Cardinal Ratzinger wrote that evangelization should teach ‘the art of living’ . . .
In an address to catechists and educators in the Jubilee Year 2000, then-Cardinal Joseph Ratzinger said that the New Evangelization entails more than proclaiming doctrines and moral truths. More fundamentally, it is teaching what he calls “the art of living.”
“How does one learn the art of living? Which is the path toward happiness? To evangelize means to show this path — to teach the art of living,” he says.
Living well isn’t easy. It requires many skills that are learned like an art form. Indeed, to find fulfillment in life’s most fundamental relationships (marriage, parenting, friendship, relationship with God), one must have an array of virtues such as patience, generosity, self-control and charity. For hundreds of years, men and women learned the art of living from a Christian culture that handed on the wisdom of how to live a happy life from one generation to the next.
But our de-Christianized, relativistic, “anything goes” society has cut itself off from this tradition. And Ratzinger is concerned that the essential values to live a happy life are no longer being passed on. Young people might learn how to succeed in a job, but they aren’t trained in the basics of how to build a successful marriage. We might learn how to invest our money wisely, but we’re unsure how to raise our children in the faith. Ratzinger says our relationships are stunted by the inability to possess joy and love:
“The deepest [human] poverty is the inability of joy, the tediousness of a life considered absurd and contradictory. This poverty is widespread today, in very different forms in the materially rich as well as the poor countries. The inability of joy presupposes and produces the inability to love, produces jealousy, avarice — all defects that devastate the life of individuals and of the world. This is why we are in need of a new evangelization — if the art of living remains an unknown, nothing else works.”
But how can the art of living be made known today? How can the Church make its voice heard in our relativistic world?
Ratzinger says we must make use of modern methods of communication. He underscores, however, that the New Evangelization will be carried out even more by the witness of Christians who embody a new way of life — Christians who question the mainstream and choose “not to live as all the others live, not to do what all do, not to feel justified in dubious, ambiguous, evil actions just because others do the same.” Christians who “look for a new style of life” different from what the world offers will illuminate the true path to happiness.
The fruit of the New Evangelization, however, won’t be seen quickly. Ratzinger warns of the temptation of impatience. The Roman Empire was not converted quickly, but over time and through small Christian communities. Even though the Christians were insignificant according to the standards of the world, they proved to be like leaven that eventually permeated the whole empire (Mt 13:33).
“New evangelization cannot mean immediately attracting the large masses that have distanced themselves from the Church by using new and more refined methods,” Ratzinger says. Instead, “it means to dare, once again and with the humility of the small grain, to leave up to God the when and how it will grow (Mk 4:26-29).”
The name that Cardinal Ratzinger chose for his pontificate points in this direction. In a book-length interview published in 1997 as Salt of the Earth: The Church at the End of the Millennium, Ratzinger turns to St. Benedict as a model for the kind of renewal that the world needs today.

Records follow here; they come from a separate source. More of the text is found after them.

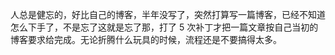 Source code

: 人总是健忘的，好比自己的博客，半年没写了，突然打算写一篇博客，已经不知道怎么下手了，不是忘了这就是忘了那，打了 5 次补丁才把一篇文章按自己当初的博客要求给完成。无论折腾什么玩具的时候，流程还是不要搞得太多。

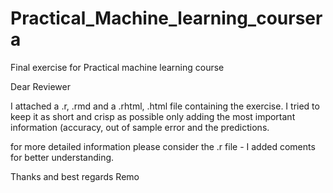 # Practical_Machine_learning_coursera
Final exercise for Practical machine learning course 


Dear Reviewer 

I attached a .r, .rmd and a .rhtml, .html  file containing the exercise. I tried to keep it as short and crisp as possible only adding the most important information (accuracy, out of sample error and the predictions.

for more detailed information please consider the .r file - I added coments for better understanding.

Thanks and best regards
Remo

In late antiquity, just as the decadent Roman Empire was starting to collapse on itself, a young Roman nobleman named Benedict abandoned the mainstream ways of living. Though escaping the notice of most people in his time, St. Benedict and the monastic communities he founded carried the Gospel through difficult times and attracted many others to a better way of life. Benedict’s small movement eventually became what Ratzinger calls “the ark on which the West survived.”

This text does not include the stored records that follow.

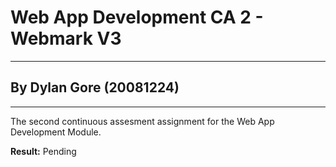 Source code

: # Web App Development CA 2 - Webmark V3
---
## By Dylan Gore (20081224)
---

The second continuous assesment assignment for the Web App Development Module.

**Result:** Pending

Similarly, the Church today is entering a new era which will be characterized by the mustard seed — small groups that seem to have little significance in the world, Ratzinger says. But these small groups of Christians who, like St. Benedict, depart from the secular, individualistic patterns of living pave the way for new models of life in our morally chaotic society.
“There are Christians who drop out of this strange consensus of modern existence, who attempt new forms of life,” he says in Salt and Light. “To be sure, they don’t receive any public notice, but they are doing something that really points to the future.” For the Holy Father, the New Evangelization will be carried out in a particular way through new movements, families and other small Christian communities who, like those followers of St. Benedict, will be the seemingly insignificant mustard seed that eventually transforms the culture.
Edward P. Sri, STD, is provost and professor of theology and scripture at the Augustine Institute in Denver. The author of two Catholic best-selling books, he is a founding leader of Fellowship of Catholic University Students (FOCUS) and often speaks to Legatus chapters.